A horrifying video has emerged of a black man George Floyd who died in Minneapolis after a police officer pinned him to the ground with his knee on the man’s neck for five minutes, even though the man was saying that he could not breathe and bystanders who recorded the incident said that the man had started bleeding from his nose.
The man in this case was unarmed but we know from past experience that the next stage in this case is for defenders of the police to investigate his past and publicize any negative facts that are unearthed in order to deflect attention away from the way he was treated.

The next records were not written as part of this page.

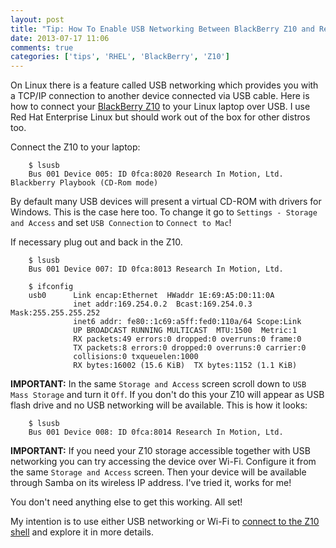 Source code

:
 ```yaml
---
layout: post
title: "Tip: How To Enable USB Networking Between BlackBerry Z10 and Red Hat Enterprise Linux 6"
date: 2013-07-17 11:06
comments: true
categories: ['tips', 'RHEL', 'BlackBerry', 'Z10']
---
```


On Linux there is a feature called USB networking which provides you with a 
TCP/IP connection to another device connected via USB cable. Here is how to
connect your [BlackBerry Z10](http://amzn.to/12y4ewJ)
to your Linux laptop over USB. I use Red Hat Enterprise Linux but should work
out of the box for other distros too.

Connect the Z10 to your laptop:

        $ lsusb
        Bus 001 Device 005: ID 0fca:8020 Research In Motion, Ltd. Blackberry Playbook (CD-Rom mode)

By default many USB devices will present a virtual CD-ROM with drivers for Windows.
This is the case here too. To change it go to `Settings - Storage and Access` and
set `USB Connection` to `Connect to Mac`!

If necessary plug out and back in the Z10. 

        $ lsusb
        Bus 001 Device 007: ID 0fca:8013 Research In Motion, Ltd.

        $ ifconfig
        usb0      Link encap:Ethernet  HWaddr 1E:69:A5:D0:11:0A  
                  inet addr:169.254.0.2  Bcast:169.254.0.3  Mask:255.255.255.252
                  inet6 addr: fe80::1c69:a5ff:fed0:110a/64 Scope:Link
                  UP BROADCAST RUNNING MULTICAST  MTU:1500  Metric:1
                  RX packets:49 errors:0 dropped:0 overruns:0 frame:0
                  TX packets:8 errors:0 dropped:0 overruns:0 carrier:0
                  collisions:0 txqueuelen:1000 
                  RX bytes:16002 (15.6 KiB)  TX bytes:1152 (1.1 KiB)



**IMPORTANT:** In the same `Storage and Access` screen scroll down to
`USB Mass Storage` and turn it `Off`. If you don't do this your Z10 will appear
as USB flash drive and no USB networking will be available. This is how it looks:


        $ lsusb
        Bus 001 Device 008: ID 0fca:8014 Research In Motion, Ltd. 


**IMPORTANT:** If you need your Z10 storage accessible together with USB networking
you can try accessing the device over Wi-Fi.
Configure it from the same `Storage and Access` screen. Then your device will be
available through Samba on its wireless IP address. I've tried it, works for me!


You don't need anything else to get this working. All set!

My intention is to use either USB networking or Wi-Fi to
[connect to the Z10 shell](http://supportforums.blackberry.com/t5/Testing-and-Deployment/How-to-use-blackberry-connect-to-Enable-SSH-Access/ta-p/1515447)
and explore it in more details.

Then we have the example of a white woman Amy Cooper calling the police on a bird watching black man Chris Cooper in New York’s Central Park who had reminded her that her dog was supposed to be on a leash in that area. She told the police on the phone that the man was threatening her life. Fortunately he had recorded the incident and the police did not take any action.

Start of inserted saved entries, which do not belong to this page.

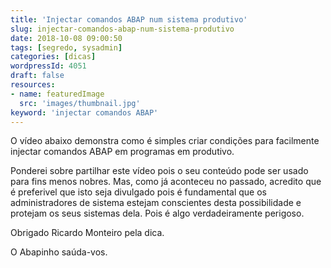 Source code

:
 ```yaml
---
title: 'Injectar comandos ABAP num sistema produtivo'
slug: injectar-comandos-abap-num-sistema-produtivo
date: 2018-10-08 09:00:50
tags: [segredo, sysadmin]
categories: [dicas]
wordpressId: 4051
draft: false
resources:
- name: featuredImage
  src: 'images/thumbnail.jpg'
keyword: 'injectar comandos ABAP'
---
```

O vídeo abaixo demonstra como é simples criar condições para facilmente injectar comandos ABAP em programas em produtivo.

Ponderei sobre partilhar este vídeo pois o seu conteúdo pode ser usado para fins menos nobres. Mas, como já aconteceu no passado, acredito que é preferivel que isto seja divulgado pois é fundamental que os administradores de sistema estejam conscientes desta possibilidade e protejam os seus sistemas dela. Pois é algo verdadeiramente perigoso.

Obrigado Ricardo Monteiro pela dica.

O Abapinho saúda-vos.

On the surface, this seems like a trivial case compared to what happened in Minneapolis. But it could have gone so badly wrong and the bird watcher could easily have been roughly handled, tasered, or even killed by the police as happened to the Minneapolis man. They could claim that his bird watching binoculars looked like a gun and thus caused them to view him as armed and dangerous. The woman in this case was taking advantage of the fact that black men can be accused of anything by white people, and the presumption is that they are guilty and the burden is on them to prove that they are innocent, something that they are often not even given the time to do. The way she said “I’m going to tell them there’s an African American man threatening my life” shows that she knew she was lying but was well aware of the privilege that comes with being white, that her version of events would be believed over his.
Zeba Blay writes about the pressure that black people constantly feel in such situations that happen frequently.

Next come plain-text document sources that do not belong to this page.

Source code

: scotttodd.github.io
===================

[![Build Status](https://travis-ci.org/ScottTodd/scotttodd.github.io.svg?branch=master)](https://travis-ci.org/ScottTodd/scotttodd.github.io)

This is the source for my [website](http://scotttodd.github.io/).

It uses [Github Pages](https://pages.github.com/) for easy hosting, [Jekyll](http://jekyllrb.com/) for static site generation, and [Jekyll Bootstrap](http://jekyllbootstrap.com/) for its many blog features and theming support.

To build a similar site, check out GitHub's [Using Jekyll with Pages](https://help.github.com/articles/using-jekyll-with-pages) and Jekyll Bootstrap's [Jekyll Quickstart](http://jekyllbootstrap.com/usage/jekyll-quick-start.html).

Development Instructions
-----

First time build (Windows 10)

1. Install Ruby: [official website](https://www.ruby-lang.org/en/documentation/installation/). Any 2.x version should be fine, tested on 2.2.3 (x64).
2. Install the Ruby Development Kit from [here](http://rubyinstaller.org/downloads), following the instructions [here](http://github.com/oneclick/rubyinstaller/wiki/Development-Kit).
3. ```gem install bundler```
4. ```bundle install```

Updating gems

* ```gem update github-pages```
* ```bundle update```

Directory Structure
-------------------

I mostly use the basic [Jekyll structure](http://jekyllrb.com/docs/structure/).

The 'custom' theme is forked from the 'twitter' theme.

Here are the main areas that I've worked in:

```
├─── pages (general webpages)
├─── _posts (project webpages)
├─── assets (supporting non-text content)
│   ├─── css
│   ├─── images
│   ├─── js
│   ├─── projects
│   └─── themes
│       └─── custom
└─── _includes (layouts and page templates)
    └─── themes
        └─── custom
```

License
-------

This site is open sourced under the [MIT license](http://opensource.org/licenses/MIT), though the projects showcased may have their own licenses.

I’ve had to be intentional about remaining calm, deescalating the situation, making the other person — the person policing me — feel safe and reassured, in spite of the fact that in these interactions they’ve been perfectly fine and I’ve been the one made to feel unsafe and insecure.
The woman has since apologized saying “I’m not a racist. I did not mean to harm that man in any way.” Her employer, the finance company Franklin Templeton, has placed her on administrative leave and her dog has been returned to the rescue service she had got it from.
This is the daily experience of black people in the US.
UPDATE: The woman has been fired from her job.
— Zerlina Maxwell (@ZerlinaMaxwell) May 26, 2020
FURTHER UPDATE: I heard from a friend who is a bird watcher that Chris Cooper, the bird watcher who had the police called on him, appears in a documentary about bird watching in Central Park.